The soundstage is the most important thing in the whole system buildup — it’s what Jeff actually hears, how he experiences what he’s worked so hard to create.

“I feel like I’m really listening to music," he said. "All the instruments have their own space.”


What did we learn during this round of testing?

First of all, the Focal Utopia speakers totally rock. They sound incredible, especially the amazing beryllium tweeter. Every snare hit, tambourine, and other high detail comes in crystal-clear.

Bi-amping, while probably overkill for most of us, was a key to Jeff’s plan. It gave him a ton more headroom to work with. Alpine’s digital processor did the rest, letting Jeff “EQ the heck out of it” and giving him pinpoint control over every channel. Bottom line: this system sounds crazy good.

Jeff’s fond of saying that he likes to remove the electronics from the equation — meaning all that’s left is music, as pristine as it was recorded. He definitely accomplished that in his truck.

What’s up next?

In Part 4, we'll address the various vibrations and rattles in Jeff’s truck by installing Dynamat sound damping material. We’ll test incrementally to note any changes in SPL and the sound curve, both while the truck is parked and while driving at different speeds over different surfaces. Normally. you'd install Dynamat while you're doing everything else, but we want to quantify the difference Dynamat can make in a vehicle.

Learn more

Catch up with Part 1 of our test series and read more about our testing methodology.

Part 2 gives you an in-depth look at adding amps, subs, and upgrading the speakers.

  • Duane E Poorman from Springdale

    Posted on 8/25/2018

    Thank you for the link to part 4, Dominic DeVito!

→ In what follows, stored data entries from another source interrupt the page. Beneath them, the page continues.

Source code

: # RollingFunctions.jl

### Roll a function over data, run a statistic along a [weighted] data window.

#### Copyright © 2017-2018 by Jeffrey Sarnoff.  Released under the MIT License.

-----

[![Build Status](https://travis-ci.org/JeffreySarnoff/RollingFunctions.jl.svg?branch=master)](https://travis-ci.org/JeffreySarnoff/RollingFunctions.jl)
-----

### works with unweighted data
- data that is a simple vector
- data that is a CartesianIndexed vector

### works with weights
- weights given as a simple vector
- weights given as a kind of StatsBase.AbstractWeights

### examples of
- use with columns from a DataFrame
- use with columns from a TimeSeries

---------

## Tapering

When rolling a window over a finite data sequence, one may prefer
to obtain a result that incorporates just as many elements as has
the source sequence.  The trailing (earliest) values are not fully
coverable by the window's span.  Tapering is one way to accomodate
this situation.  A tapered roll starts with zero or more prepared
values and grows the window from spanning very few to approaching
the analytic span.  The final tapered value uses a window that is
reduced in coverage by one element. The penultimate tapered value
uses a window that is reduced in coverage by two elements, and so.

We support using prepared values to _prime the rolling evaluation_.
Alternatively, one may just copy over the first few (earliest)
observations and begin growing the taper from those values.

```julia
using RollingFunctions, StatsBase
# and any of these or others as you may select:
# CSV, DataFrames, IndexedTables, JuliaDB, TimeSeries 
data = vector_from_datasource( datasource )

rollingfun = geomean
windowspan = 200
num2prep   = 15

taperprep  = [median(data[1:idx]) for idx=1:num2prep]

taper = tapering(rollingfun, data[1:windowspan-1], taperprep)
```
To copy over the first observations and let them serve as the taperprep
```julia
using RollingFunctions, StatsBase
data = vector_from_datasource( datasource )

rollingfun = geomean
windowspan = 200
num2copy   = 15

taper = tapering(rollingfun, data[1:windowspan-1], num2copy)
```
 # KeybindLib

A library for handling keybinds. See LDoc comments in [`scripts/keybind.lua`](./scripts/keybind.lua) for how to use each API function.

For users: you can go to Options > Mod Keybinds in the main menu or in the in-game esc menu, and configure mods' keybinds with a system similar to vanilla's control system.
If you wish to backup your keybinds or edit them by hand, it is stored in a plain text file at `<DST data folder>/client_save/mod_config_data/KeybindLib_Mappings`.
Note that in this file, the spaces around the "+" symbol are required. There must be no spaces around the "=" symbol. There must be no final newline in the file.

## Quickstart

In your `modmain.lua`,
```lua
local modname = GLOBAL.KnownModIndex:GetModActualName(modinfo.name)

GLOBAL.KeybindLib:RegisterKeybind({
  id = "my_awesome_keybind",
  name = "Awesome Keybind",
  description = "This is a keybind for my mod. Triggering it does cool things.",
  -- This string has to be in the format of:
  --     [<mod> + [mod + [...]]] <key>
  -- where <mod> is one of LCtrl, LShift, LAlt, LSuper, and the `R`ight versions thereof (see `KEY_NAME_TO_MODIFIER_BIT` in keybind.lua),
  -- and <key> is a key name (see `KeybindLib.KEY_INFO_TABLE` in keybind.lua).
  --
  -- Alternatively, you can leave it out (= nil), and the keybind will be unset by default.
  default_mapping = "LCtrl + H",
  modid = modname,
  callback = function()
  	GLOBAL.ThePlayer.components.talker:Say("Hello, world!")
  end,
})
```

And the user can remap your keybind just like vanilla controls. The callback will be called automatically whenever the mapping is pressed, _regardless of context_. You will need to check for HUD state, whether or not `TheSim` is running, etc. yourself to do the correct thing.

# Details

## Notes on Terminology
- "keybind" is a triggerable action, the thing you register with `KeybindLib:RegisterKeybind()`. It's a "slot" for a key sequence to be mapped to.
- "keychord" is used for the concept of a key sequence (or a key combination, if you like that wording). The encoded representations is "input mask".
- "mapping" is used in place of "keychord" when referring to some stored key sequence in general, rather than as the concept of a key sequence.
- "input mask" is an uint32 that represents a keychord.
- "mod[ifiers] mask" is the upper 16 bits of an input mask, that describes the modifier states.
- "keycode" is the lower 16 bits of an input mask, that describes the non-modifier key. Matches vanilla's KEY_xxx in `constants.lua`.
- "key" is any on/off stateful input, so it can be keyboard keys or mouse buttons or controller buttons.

  • Duane E Poorman from Springdale

    Posted on 8/24/2018

    This is a fantastic series of articles! Did part 4 every get published? I can't find a link to it. Thank you!

    Commenter image

    Dominic DeVito from Crutchfield

    on 8/24/2018

    Hi Duane - Thanks for the kind words on the articles; we hope you're finding them helpful. You can find Part 4 here.
  • Commenter image

    Alexander Hrabe from Crutchfield

    Posted on 3/6/2017

    Great clarification, Andrew, but he really did bi-amp those speakers. Just like you would do with home speakers, Jeff ran a separate amp channel to each tweeter and each woofer, using all four amp channels for those four door speakers. You have to be careful when doing that because it would be easy to blow most tweeters that way. That's why he also used an outboard processor to keep tight control over which frequencies are sent to the tweeters.

  • Commenter image

    Alexander Hrabe from Crutchfield

    Posted on 3/6/2017

    Zachary, if you're looking for a budget build-up, you might enjoy this article. Also, to keep the cost down, some people opt out of rear speakers, and only install one subwoofer, or don't add the second amp. A receiver, front speakers, subwoofer, and a 4-channel amp can add up to a great stereo system!

  • Zachary Wayne Adams from Vero Beach

    Posted on 3/3/2017

    Why don't yall do this as a budget build? As in a new sub, speakers, amp and stereo for under $1k

  • Andrew from Santa Rosa

    Posted on 2/28/2017

    Bi-amping is when you send 2 channels of amplifier power to 1 speaker, generally a floorstanding speaker that is designed with 2 sets of binding posts. I think the author meant bridging 2 channels of power to 1 speaker. The only problem with that is you only had a 4 channel amp to begin with and 4 speakers to power. So all he could have done was run 1 channel of power to each speaker and run them active through a processor.